→ **Dataset records**
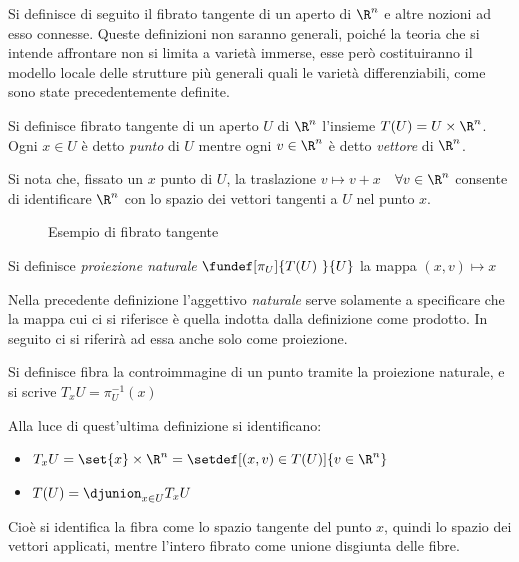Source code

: 

Si definisce di seguito il fibrato tangente di un aperto di $\R ^n$ e altre nozioni ad esso connesse.
Queste definizioni non saranno generali, poiché la teoria che si intende affrontare non si limita a varietà immerse, esse però costituiranno il modello locale delle strutture più generali quali le varietà differenziabili, come sono state precedentemente definite.

\begin{defn}
Si definisce fibrato tangente di un aperto $U$ di $\R ^n$ l'insieme $T(U) = U \times \R ^n$. Ogni $x\in U$ è detto \emph{punto} di $U$ mentre ogni $v\in \R ^n$ è detto \emph{vettore} di $\R ^n$.
\end{defn}

Si nota che, fissato un $x$ punto di $U$, la traslazione $v \mapsto v + x$~~$\forall v\in \R ^n$  consente di identificare $\R ^n$ con lo spazio dei vettori tangenti a $U$ nel punto $x$.

\begin{figure}[b]
\centering

\caption{Esempio di fibrato tangente}
\end{figure}


\begin{defn}
Si definisce \emph{proiezione naturale} $\fundef[\pi _U]{T(U)~}{U}$ la mappa $(x,v) \mapsto x$
\end{defn}

Nella precedente definizione l'aggettivo \emph{naturale} serve solamente a specificare che la mappa cui ci si riferisce è quella indotta dalla definizione come prodotto. In seguito ci si riferirà ad essa anche solo come proiezione.

\begin{defn}[Fibra]
Si definisce fibra la controimmagine di un punto tramite la proiezione naturale, e si scrive $T_x U = \pi ^{-1} _U (x)$
\end{defn}

Alla luce di quest'ultima definizione si identificano:
\begin{itemize}
\item $T_x U = \set{x} \times \R ^n = \setdef[(x,v)\in T(U)]{v \in \R^n}$
\item $T(U) = \djunion_{x \in U} T_x U$
\end{itemize}
Cioè si identifica la fibra come lo spazio tangente del punto $x$, quindi lo spazio dei vettori applicati, mentre l'intero fibrato come unione disgiunta delle fibre.

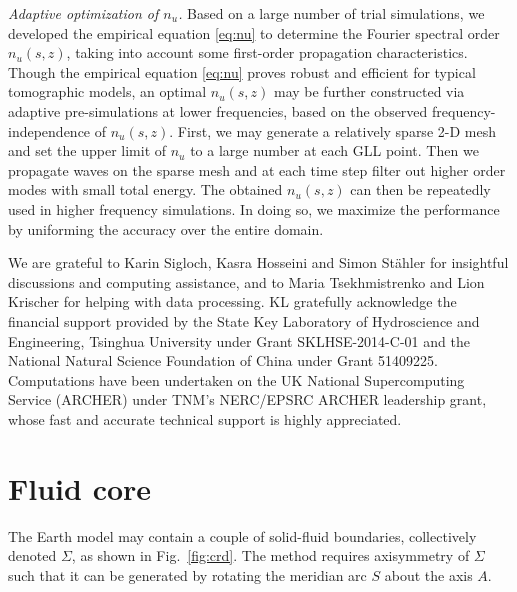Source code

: \documentclass[extra]{gji}
\begin{document}
\textit{Adaptive optimization of $n_u$.}
Based on a large number of trial simulations, we developed
the empirical equation \eqref{eq:nu} to determine the 
Fourier spectral order $n_u\left(s,z\right)$, taking into account some 
first-order propagation characteristics.
Though the empirical equation \eqref{eq:nu} proves robust and efficient
for typical tomographic models, an optimal $n_u\left(s,z\right)$ may be further 
constructed via adaptive pre-simulations at lower frequencies, based on 
the observed frequency-independence of $n_u\left(s,z\right)$. 
First, we may generate a relatively sparse 2-D mesh and set the upper 
limit of $n_u$ to a large number at each GLL point. Then we 
propagate waves on the sparse mesh and at each time step filter out higher
order modes with small total energy. The obtained 
$n_u\left(s,z\right)$ can then be repeatedly used in higher frequency simulations. 
In doing so, we maximize the performance by uniforming the accuracy over
the entire domain. 






\begin{acknowledgments}
We are grateful to Karin Sigloch, Kasra Hosseini and Simon St\"ahler 
for insightful discussions and computing assistance, and to 
Maria Tsekhmistrenko and Lion Krischer for helping with data processing.
KL gratefully acknowledge the financial support
provided by the State Key Laboratory of Hydroscience and Engineering,
Tsinghua University under Grant SKLHSE-2014-C-01 and 
the National Natural Science Foundation of China under Grant 51409225.
Computations have been undertaken on the UK National Supercomputing Service 
(ARCHER) under TNM's NERC/EPSRC ARCHER leadership grant,
whose fast and accurate technical support is highly appreciated. 
\end{acknowledgments}

\appendix
\section{Fluid core}
\label{sec:fluid}
The Earth model may contain a couple of solid-fluid boundaries, 
collectively denoted $\Sigma$, as shown in Fig.~\ref{fig:crd}. 
The method requires axisymmetry of $\Sigma$ such that it can 
be generated by rotating the meridian arc $S$ about the axis $A$. 
\end{document}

→ **Directions**
For the lines above, output exactly those from the line containing "the entire domain." through the line containing "Tsinghua University under", and skip the others.

→ **Task solution**
the entire domain. 






\begin{acknowledgments}
We are grateful to Karin Sigloch, Kasra Hosseini and Simon St\"ahler 
for insightful discussions and computing assistance, and to 
Maria Tsekhmistrenko and Lion Krischer for helping with data processing.
KL gratefully acknowledge the financial support
provided by the State Key Laboratory of Hydroscience and Engineering,
Tsinghua University under Grant SKLHSE-2014-C-01 and 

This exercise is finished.